There are a number of products that slip over the legs and claim to prevent sliding, although I've not tried them. Is the furniture in question up against a wall? If so, you could use some scrap wood to create a spacer between the leg and wall/baseboard.


----------



## tstex (Nov 14, 2014)

thanks len - all of the furniture in ques has plenty of space behind so wood braces cannot be applied...good thinking though...

I've hit the web and of course there are a fair amt of suggestions, but I much rather hear from you guys are your real-life experiences on what works, what does not and what works for awhile then fails as I have now -thanks again, tstex


----------



## de-nagorg (Feb 23, 2014)

Find an old worn tire, cut a few squares from the tread area.

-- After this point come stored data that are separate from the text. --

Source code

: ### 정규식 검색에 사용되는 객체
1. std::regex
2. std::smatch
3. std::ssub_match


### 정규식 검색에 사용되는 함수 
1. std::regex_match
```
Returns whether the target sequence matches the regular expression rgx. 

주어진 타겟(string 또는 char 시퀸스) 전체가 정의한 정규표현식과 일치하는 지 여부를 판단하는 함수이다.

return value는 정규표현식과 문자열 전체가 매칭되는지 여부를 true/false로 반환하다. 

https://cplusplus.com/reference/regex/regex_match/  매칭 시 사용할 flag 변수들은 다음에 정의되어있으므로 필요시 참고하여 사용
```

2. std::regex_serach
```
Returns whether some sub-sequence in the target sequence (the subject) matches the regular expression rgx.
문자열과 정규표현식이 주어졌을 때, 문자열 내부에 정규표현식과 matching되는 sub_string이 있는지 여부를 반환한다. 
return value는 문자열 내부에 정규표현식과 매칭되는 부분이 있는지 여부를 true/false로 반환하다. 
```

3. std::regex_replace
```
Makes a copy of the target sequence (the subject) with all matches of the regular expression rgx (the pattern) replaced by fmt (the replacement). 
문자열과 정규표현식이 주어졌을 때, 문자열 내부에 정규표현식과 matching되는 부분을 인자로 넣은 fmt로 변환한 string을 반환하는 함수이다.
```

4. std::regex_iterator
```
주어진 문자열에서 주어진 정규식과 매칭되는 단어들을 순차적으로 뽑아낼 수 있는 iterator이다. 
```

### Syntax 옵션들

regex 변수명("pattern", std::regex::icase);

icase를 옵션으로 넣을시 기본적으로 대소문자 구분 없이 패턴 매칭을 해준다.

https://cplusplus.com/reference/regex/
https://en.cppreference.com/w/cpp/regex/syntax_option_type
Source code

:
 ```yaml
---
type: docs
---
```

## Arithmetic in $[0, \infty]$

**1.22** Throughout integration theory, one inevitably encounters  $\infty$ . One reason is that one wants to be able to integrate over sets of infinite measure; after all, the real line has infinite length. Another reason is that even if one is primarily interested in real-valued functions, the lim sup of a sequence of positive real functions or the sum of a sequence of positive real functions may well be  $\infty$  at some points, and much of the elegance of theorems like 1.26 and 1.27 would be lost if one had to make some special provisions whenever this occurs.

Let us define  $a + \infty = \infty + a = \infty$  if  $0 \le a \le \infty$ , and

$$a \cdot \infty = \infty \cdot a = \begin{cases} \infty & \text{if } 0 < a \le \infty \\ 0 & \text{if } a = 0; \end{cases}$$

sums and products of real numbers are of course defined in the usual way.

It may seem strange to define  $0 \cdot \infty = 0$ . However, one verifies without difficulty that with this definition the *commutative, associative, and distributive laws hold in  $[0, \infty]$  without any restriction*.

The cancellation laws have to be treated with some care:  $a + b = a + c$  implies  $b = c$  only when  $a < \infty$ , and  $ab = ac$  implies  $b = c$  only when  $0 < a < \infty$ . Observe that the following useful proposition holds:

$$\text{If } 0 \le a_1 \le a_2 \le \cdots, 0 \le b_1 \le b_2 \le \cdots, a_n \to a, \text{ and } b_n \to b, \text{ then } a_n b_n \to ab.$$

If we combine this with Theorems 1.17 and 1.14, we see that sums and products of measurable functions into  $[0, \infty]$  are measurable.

Cement these squares to your square cups that you mentioned.

This will give your cups more stability, and should not flex as much.

Best way is to teach whomever is arising from the chairs how to rise without using the chair as a leverage point.

But as we age we are not able to spring up on out own leg power, we need something to use as a leverage point. 


ED


----------



## SeniorSitizen (Sep 10, 2012)

The furniture manufacturers are idiots. Unless a person is 6'-12" with a 36" femoral there's no way in hell to gracefully get out of a living room chair or couch and even some 

dining chairs are iffy.


----------



## jyoungs (Apr 8, 2020)

That's a great question, Tstex. One way that I would recommend to keep furniture from slipping and sliding on ceramic tile is to attach rubber on the bottom. There are rubber patches that can be stuck on to the ends of things that can be cut into whatever shape you need them to be and it can really help with grip


----------